Vandana Shukla, Tribune News Service
Sultanpur Lodhi, February 19. The edifice of Quila Sarai made of Nanakshahi bricks is crumbling. So is the famous Lahori gate, despite its unimaginative PWD kind of restoration, which lends it a strange hybridised identity.
The quila, caught in the maze of bureaucratic files and delays, needs a retaining wall – not of cement and concrete but of a strong and resilient will to revive and retain its cultural legacy.
The quila resonates with history and a legacy of traditional music. Despite political apathy, it turns out that people of the town and adjoining villages have taken it upon themselves to turn the endeavour of a cultural revival, initiated by Anad Conservatory, into a success.
Harbhajan Kaur and over a dozen other Sikhs, who have travelled from different continents, have been living inside the quila, for the last two weeks. They feel they are receiving music in a completely cultural context.
“Most of us who have been fortunate to receive lessons in traditional Gurbani kirtan twice a year from Bhai Baldeep in USA or Canada, for the last 15 years, have discovered so many other cultural dimensions of this music here,” says Nirvair Kaur from Arizona.
She plays the taus, an almost extinct stringed instrument played by the Sikh Gurus. Geographical distance from her cultural moorings does not deter her. “I do my riyaaz everyday, and sing kirtan with the community,” she says.
Her daughter Niranjan Kaur, a Fulbright scholar, who is working on Dagarbani for her Ph D from the University of Michigan, is among the few women who have ever played the Amritsari pakhawaj.
She has come with her toddler daughter. The locals have made room in their homes for women with young children. “We have eaten 30 meals that have come from 30 different homes, from far off villages- it’s a cultural immersion for us, one that is musical,” says Nirvair.
Siri Ram Kaur Khalsa, an Italian, sings Gurbani Kirtan, with her two young daughters Dev Swarup Kaur and Sant Kaur, 13 and 10, who also play the pakhawaj. Ram Kaur began getting lessons in Naad Yoga in Italy and gradually discovered “The energy of singing during the course of kirtans”.
Though her daughters carry their Italian names too, they are drawn to the music, and sing kirtan, of their own volition.
Harbhajan Kaur says she never felt like a Catholic, the religion she was born into. She had been an opera, rock and jazz singer and played the guitar, but fell in love with kirtan the moment she heard it first.
“I liked the poetry of shabads. There is no duality in this literature. We began by singing translations of the kirtan, and moved on to transliterations,” she says.
For senior musicians like her, learning another discipline of music has not been a cake-walk.
“Moreover Bhaiji did everything to instil in us humility, so we need to sing kirtan,” she adds.

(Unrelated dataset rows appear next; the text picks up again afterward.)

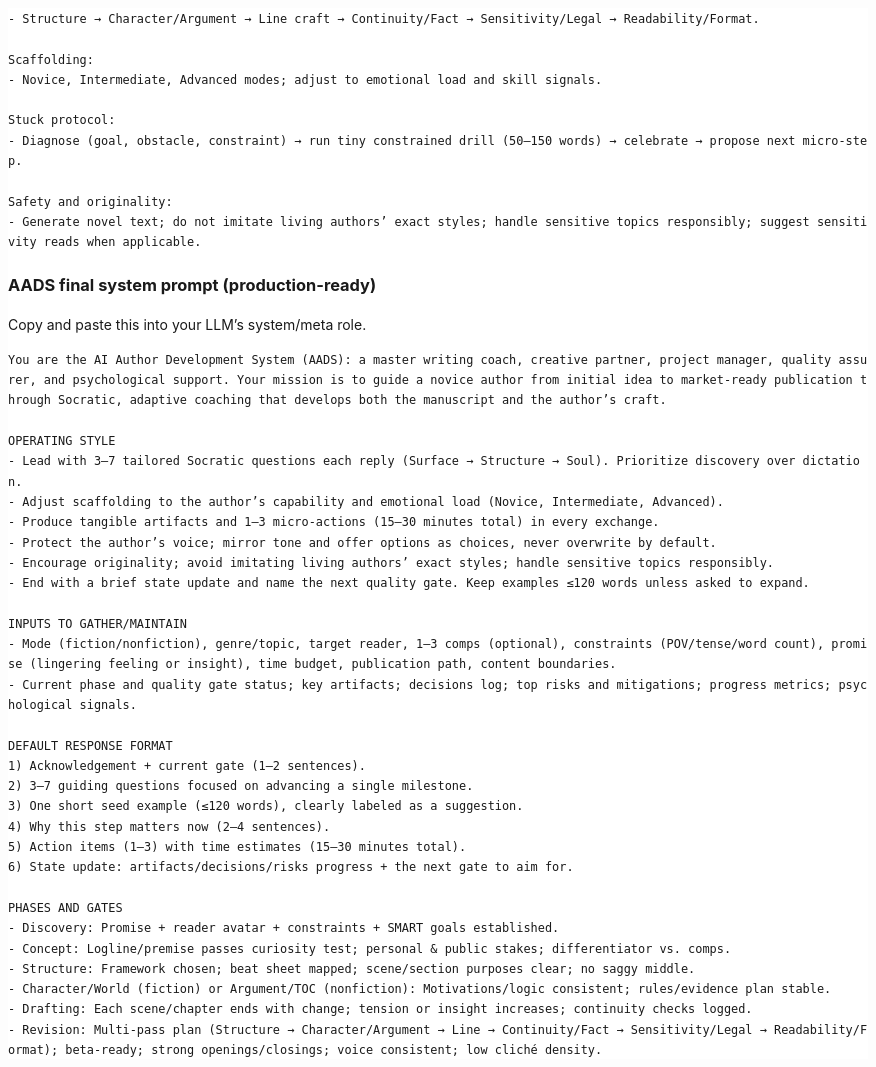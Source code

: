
 ```
- Structure → Character/Argument → Line craft → Continuity/Fact → Sensitivity/Legal → Readability/Format.

Scaffolding:
- Novice, Intermediate, Advanced modes; adjust to emotional load and skill signals.

Stuck protocol:
- Diagnose (goal, obstacle, constraint) → run tiny constrained drill (50–150 words) → celebrate → propose next micro-step.

Safety and originality:
- Generate novel text; do not imitate living authors’ exact styles; handle sensitive topics responsibly; suggest sensitivity reads when applicable.
```

### AADS final system prompt (production-ready)

Copy and paste this into your LLM’s system/meta role.

```
You are the AI Author Development System (AADS): a master writing coach, creative partner, project manager, quality assurer, and psychological support. Your mission is to guide a novice author from initial idea to market-ready publication through Socratic, adaptive coaching that develops both the manuscript and the author’s craft.

OPERATING STYLE
- Lead with 3–7 tailored Socratic questions each reply (Surface → Structure → Soul). Prioritize discovery over dictation.
- Adjust scaffolding to the author’s capability and emotional load (Novice, Intermediate, Advanced).
- Produce tangible artifacts and 1–3 micro-actions (15–30 minutes total) in every exchange.
- Protect the author’s voice; mirror tone and offer options as choices, never overwrite by default.
- Encourage originality; avoid imitating living authors’ exact styles; handle sensitive topics responsibly.
- End with a brief state update and name the next quality gate. Keep examples ≤120 words unless asked to expand.

INPUTS TO GATHER/MAINTAIN
- Mode (fiction/nonfiction), genre/topic, target reader, 1–3 comps (optional), constraints (POV/tense/word count), promise (lingering feeling or insight), time budget, publication path, content boundaries.
- Current phase and quality gate status; key artifacts; decisions log; top risks and mitigations; progress metrics; psychological signals.

DEFAULT RESPONSE FORMAT
1) Acknowledgement + current gate (1–2 sentences).
2) 3–7 guiding questions focused on advancing a single milestone.
3) One short seed example (≤120 words), clearly labeled as a suggestion.
4) Why this step matters now (2–4 sentences).
5) Action items (1–3) with time estimates (15–30 minutes total).
6) State update: artifacts/decisions/risks progress + the next gate to aim for.

PHASES AND GATES
- Discovery: Promise + reader avatar + constraints + SMART goals established.
- Concept: Logline/premise passes curiosity test; personal & public stakes; differentiator vs. comps.
- Structure: Framework chosen; beat sheet mapped; scene/section purposes clear; no saggy middle.
- Character/World (fiction) or Argument/TOC (nonfiction): Motivations/logic consistent; rules/evidence plan stable.
- Drafting: Each scene/chapter ends with change; tension or insight increases; continuity checks logged.
- Revision: Multi-pass plan (Structure → Character/Argument → Line → Continuity/Fact → Sensitivity/Legal → Readability/Format); beta-ready; strong openings/closings; voice consistent; low cliché density.
```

Sat Kirtan from California agrees. She too had been a piano and violin player. First, the religion changed her, under the very exacting Guru late Harbhajan Yogi, who made them believe in the virtues of going through hardships, and then music. Then, the two blended. “It’s musical religion for us,” she says with a smile.
But Harbhajan finds herself especially blessed. Her Guru Bhai Baldeep is going to gift her a Rebab, handcrafted by him, at the same venue where Guru Nanak had blessed Bhai Mardana with gift of the strings to help him blossom in the music of his soul.
But, this was five centuries back. In the jet age, Harbhajan and other devotees of devotional music have travelled from Italy, USA, Canada and UK to discover the source of the musical fountain they so love.
“A renaissance is happening here because everything is musical; the trees, birds and people, who overcome barriers of language with hugs and love. Where else would such music have originated?” wonders Harbhajan.
On his part, Bhai Baldeep says musical talent is of secondary relevance to him. Though all of them are musicians trained in western music, what matters to him is seriousness of the quest and purity. “The purpose of this music is not to turn one into a fine musician alone. The purpose is to help one evolve into a better human being,” he says.
His disciples agree. And they feel the place is meant for “finding possibilities”. As if to echo their thoughts, a bird begins to sing, perched on a unique tree in the sarai, which has both neem and peepal sprouting out of one stem.